One class in particular—HUEN 2020, The Meaning of Information Technology—asks CU engineering students to consider what it means to be active citizens in a networked digital age. Each fall, the popular course examines online privacy and the legal and personal implications of being public on the Web.
Students learn how emerging forms of communication, such as texting, tweeting, and geolocational mapping, modify our social behavior as well as our means of gathering, interacting with, displaying, and using information.
Students consider who we are and who we become in social networks, online games, and virtual worlds. A particularly profound aspect of the course is students' opportunity to investigate and reflect on their public online identity: They learn how to make wise choices about their privacy, and to shape an online presence that is both intentional and meaningful. In lab sessions, students "clean up" their virtual identities, creating strategic public representations of themselves and their work.

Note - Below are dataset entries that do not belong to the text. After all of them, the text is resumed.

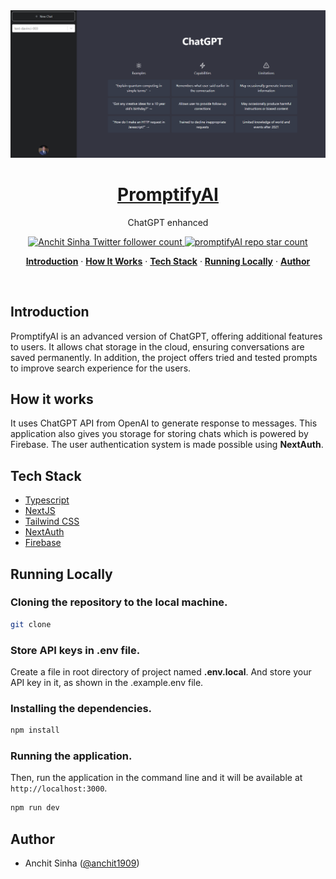 <a href="https://promptify-ai.vercel.app/">
  <img alt="PromptifyAI" src="/public/screenshot.png">
    <h1 align="center">PromptifyAI</h1>
</a>

<p align="center">
  ChatGPT enhanced
</p>

<p align="center">
  <a href="https://twitter.com/anchit1909">
    <img src="https://img.shields.io/twitter/follow/anchit1909?style=flat&label=anchit1909&logo=twitter&color=0bf&logoColor=fff" alt="Anchit Sinha Twitter follower count" />
  </a>
  <a href="https://github.com/Anchit1909/promptifyAI-chatGPT-enhanced">
    <img src="https://img.shields.io/github/stars/Anchit1909/promptifyAI-chatGPT-enhanced?label=Anchit1909%2FpromptifyAI" alt="promptifyAI repo star count" />
  </a>
</p>

<p align="center">
  <a href="#introduction"><strong>Introduction</strong></a> ·
  <a href="#how-it-works"><strong>How It Works</strong></a> ·
  <a href="#tech-stack"><strong>Tech Stack</strong></a> ·
  <a href="#running-locally"><strong>Running Locally</strong></a> ·
  <a href="#author"><strong>Author</strong></a>
</p>
<br/>

## Introduction

PromptifyAI is an advanced version of ChatGPT, offering additional features to users. It allows chat storage in the cloud, ensuring conversations are saved permanently. In addition, the project offers tried and tested prompts to improve search experience for the users.

## How it works

It uses ChatGPT API from OpenAI to generate response to messages. This application also gives you storage for storing chats which is powered by Firebase. The user authentication system is made possible using **NextAuth**.

## Tech Stack

- [Typescript](https://www.typescriptlang.org/)
- [NextJS](https://nextjs.org/)
- [Tailwind CSS](https://tailwindcss.com/)
- [NextAuth](https://next-auth.js.org/)
- [Firebase](https://firebase.google.com/)

## Running Locally

### Cloning the repository to the local machine.

```bash
git clone
```

### Store API keys in .env file.

Create a file in root directory of project named **.env.local**. And store your API key in it, as shown in the .example.env file.

### Installing the dependencies.

```bash
npm install
```

### Running the application.

Then, run the application in the command line and it will be available at `http://localhost:3000`.

```bash
npm run dev
```

## Author

- Anchit Sinha ([@anchit1909](https://twitter.com/anchit1909))
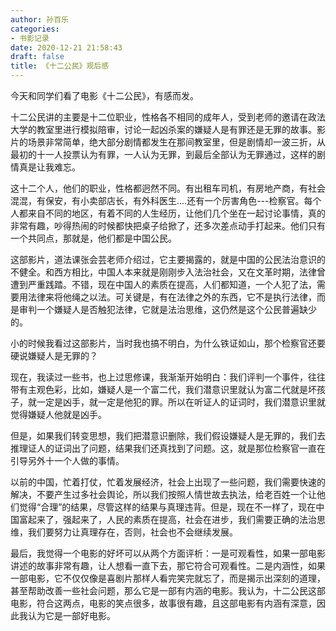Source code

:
 ```yaml
---
author: 孙百乐
categories:
- 书影记录
date: 2020-12-21 21:58:43
draft: false
title: 《十二公民》观后感
---
```


今天和同学们看了电影《十二公民》，有感而发。

十二公民讲的主要是十二位职业，性格各不相同的成年人，受到老师的邀请在政法大学的教室里进行模拟陪审，讨论一起凶杀案的嫌疑人是有罪还是无罪的故事。影片的场景非常简单，绝大部分剧情都发生在那间教室里，但是剧情却一波三折，从最初的十一人投票认为有罪，一人认为无罪，到最后全部认为无罪通过，这样的剧情真是让我难忘。

这十二个人，他们的职业，性格都迥然不同。有出租车司机，有房地产商，有社会混混，有保安，有小卖部店长，有外科医生....还有一个厉害角色---检察官。每个人都来自不同的地区，有着不同的人生经历，让他们几个坐在一起讨论事情，真的非常有趣，吵得热闹的时候都快把桌子给掀了，还多次差点动手打起来。他们只有一个共同点，那就是，他们都是中国公民。

这部影片，道法课张会芸老师介绍过，它主要揭露的，就是中国的公民法治意识的不健全。和西方相比，中国人本来就是刚刚步入法治社会，又在文革时期，法律曾遭到严重践踏。不错，现在中国人的素质在提高，人们都知道，一个人犯了法，需要用法律来将他绳之以法。可关键是，有在法律之外的东西，它不是执行法律，而是审判一个嫌疑人是否触犯法律，它就是法治思维，这仍然是这个公民普遍缺少的。

小的时候我看过这部影片，当时我也搞不明白，为什么铁证如山，那个检察官还要硬说嫌疑人是无罪的？

现在，我读过一些书，也上过思修课，我渐渐开始明白：我们评判一个事件，往往带有主观色彩，比如，嫌疑人是一个富二代，我们潜意识里就认为富二代就是坏孩子，就一定是凶手，就一定是他犯的罪。所以在听证人的证词时，我们潜意识里就觉得嫌疑人他就是凶手。

但是，如果我们转变思想，我们把潜意识删除，我们假设嫌疑人是无罪的，我们去推理证人的证词出了问题，结果我们还真找到了问题。这，就是那位检察官一直在引导另外十一个人做的事情。

以前的中国，忙着打仗，忙着发展经济，社会上出现了一些问题，我们需要快速的解决，不要产生过多社会舆论，所以我们按照人情世故去执法，给老百姓一个让他们觉得“合理”的结果，尽管这样的结果与真理违背。但是，现在不一样了，现在中国富起来了，强起来了，人民的素质在提高，社会在进步，我们需要正确的法治思维，我们要努力让真理存在，否则，社会也不会继续发展。

最后，我觉得一个电影的好坏可以从两个方面评析：一是可观看性，如果一部电影讲述的故事非常有趣，让人想看一直下去，那它符合可观看性。二是内涵性，如果一部电影，它不仅仅像是喜剧片那样人看完笑完就忘了，而是揭示出深刻的道理，甚至帮助改善一些社会问题，那么它是一部有内涵的电影。我认为，十二公民这部电影，符合这两点，电影的笑点很多，故事很有趣，且这部电影有内涵有深意，因此我认为它是一部好电影。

Digital literacy is a fundamental skill set for our networked information age: At minimum, it is the ability to read and interpret media, to reproduce data and images through digital manipulation, and to evaluate and apply new knowledge gained from digital environments. It is also about developing the qualities of mind to reflect on the ethical and social implications of what we do with IT, including the ethics and legal implications of downloading music and other digital content, the unintended consequences of IT adoption, and the challenges of searching for and producing authentic information.
Students "look under the hood" to understand how IT works: from telegraph, radio, and satellite technologies through social networks, mobile networks, torrents, and digital books. Finally, they examine the consequences and challenges of their own hyper-connectedness, including the cognitive challenges of "multitasking," their own digital distraction, and the ways in which they learn most effectively.
The Herbst Program of Humanities engages students with ideas that profoundly affect us all, both individually and as members of a technology-infused and seemingly technology-driven society.